Nelayan Terkuras BBM
Pendapatan nelayan semakin
terkuras untuk membeli bahan bakar minyak yang mencapai 70 persen dari total
biaya melaut. Keterbatasan stasiun pengisian bahan bakar nelayan (SPBN) dan
kios pengisian solar nelayan (SPDN) di sentra produksi memaksa nelayan membeli
BBM eceran yang jauh lebih mahal.
Di beberapa sentra nelayan harga
BBM eceran sudah naik meski harga BBM batal dinaikan. Jaim Sanjaya, nelayan di
Desa Kalimenir, Eretan Kulon, Indramayu, menuturkan, harga BBM eceran sejak
akhir Maret 2012 naik dari Rp 5.000 per liter menjadi Rpp 5.500 perliter.
Kepala unit SPDN Misaya Mina
Subunit Pelabuhan Perikanan Pantai Eretan Indramayu, Inosutisno, mengemukakan ,
jatah solar subsidi di SPDN itu sebanyak 72 kiloliter perbulan hanya cukup
untuk 30 kapal milik anggota koperasi, sedangkan kapal nelayan yang bersandar
di Subunit PPP Eretan adalah ratusan unit. Kenaikan harga BBM diperkirakan
mempengaruhi kehidupan nelayan karena BBM merupakan komponen biaya terbesar
dalam biaya melaut. “Jumlahnya bisa mencapai 80 persen dari biaya melaut,” kata
Umar, tetua nelayan di Muncar, banyuwangi, Jawa Timur.
Pendapatan nelayan tidak pasti. Saat
paceklik melanda selama dua tahun terakhir di Muncar, mendapatkan ikan adalah
hal yang langka. Jumlah tangkapan paling banyak mencapai 5 ton, itu pun
didapatkan jika beruntung. Yang lebih sering, nelayan pulang dengan tangkapan
hampa.
Kondisi yang sulit ini misalnya
dirasakan sekitar 12.300 nelayan di pesisir Sukabumi, Jawa Barat.

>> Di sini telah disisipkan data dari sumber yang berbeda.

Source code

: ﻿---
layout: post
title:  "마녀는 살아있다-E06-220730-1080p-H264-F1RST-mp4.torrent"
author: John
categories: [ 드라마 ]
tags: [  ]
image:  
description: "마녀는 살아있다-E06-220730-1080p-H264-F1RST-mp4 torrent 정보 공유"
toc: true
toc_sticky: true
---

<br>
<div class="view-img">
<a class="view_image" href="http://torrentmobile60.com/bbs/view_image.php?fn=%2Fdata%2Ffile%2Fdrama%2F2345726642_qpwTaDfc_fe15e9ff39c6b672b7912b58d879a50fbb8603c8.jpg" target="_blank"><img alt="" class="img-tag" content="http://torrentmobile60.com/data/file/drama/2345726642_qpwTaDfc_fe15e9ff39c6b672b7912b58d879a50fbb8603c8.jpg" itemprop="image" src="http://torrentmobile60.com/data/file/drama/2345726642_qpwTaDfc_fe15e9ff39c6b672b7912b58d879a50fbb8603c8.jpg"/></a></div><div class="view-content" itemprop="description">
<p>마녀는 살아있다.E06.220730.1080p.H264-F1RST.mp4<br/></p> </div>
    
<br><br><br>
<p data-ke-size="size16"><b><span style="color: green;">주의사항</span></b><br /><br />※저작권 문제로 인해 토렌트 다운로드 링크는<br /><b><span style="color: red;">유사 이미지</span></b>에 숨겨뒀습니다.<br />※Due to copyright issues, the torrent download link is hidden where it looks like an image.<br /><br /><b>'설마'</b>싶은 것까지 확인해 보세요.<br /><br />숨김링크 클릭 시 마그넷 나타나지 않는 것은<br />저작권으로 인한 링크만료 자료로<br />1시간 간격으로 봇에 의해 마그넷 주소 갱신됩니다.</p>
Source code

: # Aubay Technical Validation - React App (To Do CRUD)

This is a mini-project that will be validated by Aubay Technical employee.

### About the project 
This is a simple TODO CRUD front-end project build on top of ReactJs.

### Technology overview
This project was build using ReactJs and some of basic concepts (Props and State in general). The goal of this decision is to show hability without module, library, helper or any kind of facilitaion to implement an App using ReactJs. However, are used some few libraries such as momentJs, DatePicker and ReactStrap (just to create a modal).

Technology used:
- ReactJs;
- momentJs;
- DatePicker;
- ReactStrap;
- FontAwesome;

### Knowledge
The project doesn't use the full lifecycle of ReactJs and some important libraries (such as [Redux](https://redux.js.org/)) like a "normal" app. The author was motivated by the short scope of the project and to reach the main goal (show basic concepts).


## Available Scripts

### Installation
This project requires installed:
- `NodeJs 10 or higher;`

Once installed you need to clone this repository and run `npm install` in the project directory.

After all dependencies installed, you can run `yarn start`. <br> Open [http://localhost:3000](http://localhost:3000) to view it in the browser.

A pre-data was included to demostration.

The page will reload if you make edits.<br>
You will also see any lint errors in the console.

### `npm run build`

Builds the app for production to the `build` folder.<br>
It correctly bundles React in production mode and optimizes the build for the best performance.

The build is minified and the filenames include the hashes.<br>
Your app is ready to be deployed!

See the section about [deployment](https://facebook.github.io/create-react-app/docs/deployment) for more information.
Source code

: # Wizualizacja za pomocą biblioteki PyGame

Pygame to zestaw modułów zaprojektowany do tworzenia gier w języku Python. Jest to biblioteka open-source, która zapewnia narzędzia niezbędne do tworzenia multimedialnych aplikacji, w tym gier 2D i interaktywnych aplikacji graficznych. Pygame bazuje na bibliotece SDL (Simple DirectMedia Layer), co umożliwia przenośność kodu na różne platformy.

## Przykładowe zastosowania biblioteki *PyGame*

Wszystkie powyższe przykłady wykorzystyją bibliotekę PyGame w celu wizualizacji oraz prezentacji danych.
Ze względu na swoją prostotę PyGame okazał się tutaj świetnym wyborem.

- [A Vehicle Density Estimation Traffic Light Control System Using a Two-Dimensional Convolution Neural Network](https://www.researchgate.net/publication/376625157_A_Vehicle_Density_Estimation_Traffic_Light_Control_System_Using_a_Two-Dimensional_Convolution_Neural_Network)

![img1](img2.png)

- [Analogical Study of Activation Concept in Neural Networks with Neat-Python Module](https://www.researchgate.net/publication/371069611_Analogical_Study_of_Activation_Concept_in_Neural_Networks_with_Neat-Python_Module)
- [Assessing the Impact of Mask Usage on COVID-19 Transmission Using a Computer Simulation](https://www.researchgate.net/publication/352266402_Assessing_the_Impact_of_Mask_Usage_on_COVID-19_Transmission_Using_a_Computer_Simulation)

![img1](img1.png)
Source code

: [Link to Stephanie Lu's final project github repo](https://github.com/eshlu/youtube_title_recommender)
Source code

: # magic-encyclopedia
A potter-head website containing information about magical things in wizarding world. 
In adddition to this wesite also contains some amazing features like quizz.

Saat musim
angin barat, mereka tidak bisa melaut. Mereka juga bisa memaksimalkan jumlah
hasil tangkapan karena keterbatasan peralatan.
“Sejak awal Desember, saya tidak
bisa setiap hari melaut karena angin kencang. Dalam sepekan kadang cuma bisa melaut tiga hari. Pernah sebulan penuh tidak
melaut,” kata Supedin(42), nelayan di Pantai Cipatuguran, Kampung Camara,
Kecamatan Palabuhanratu, Kabupaten Sukabumi, Jawa Barat.
Saat cuaca bagus, penghasilan
Supendi bisa sampai Rp 300.000 dari udang yang ia tangkap. Namun, itu tidak
terjadi setiap hari. Sering pula ia hanya bisa membawa pulang Rp 5.000, padahal
untuk makan sekeluarga setidaknyabutuh Rp 50.000 per hari. “kalau sedang tidak
ada uang, dan tidak bisa melaut, terpaksa mengutang ke warung.” Kata nelayan
yang menyewa perahu berukuran kurang dari 3 ton ini.
Nelayan lain, Apud (38), sudah
sekitar empat bulan tidak bisa rutin melaut. Di dermaga pelabuhan perikanan
Nusantara Pabuhanratu, Apud sesekali manjadi tukang ojek dengan biaya sewa
motor Rp 10.000 per hari. “Upah dari mencari ikan rata-rata Rp 40.000 per hari.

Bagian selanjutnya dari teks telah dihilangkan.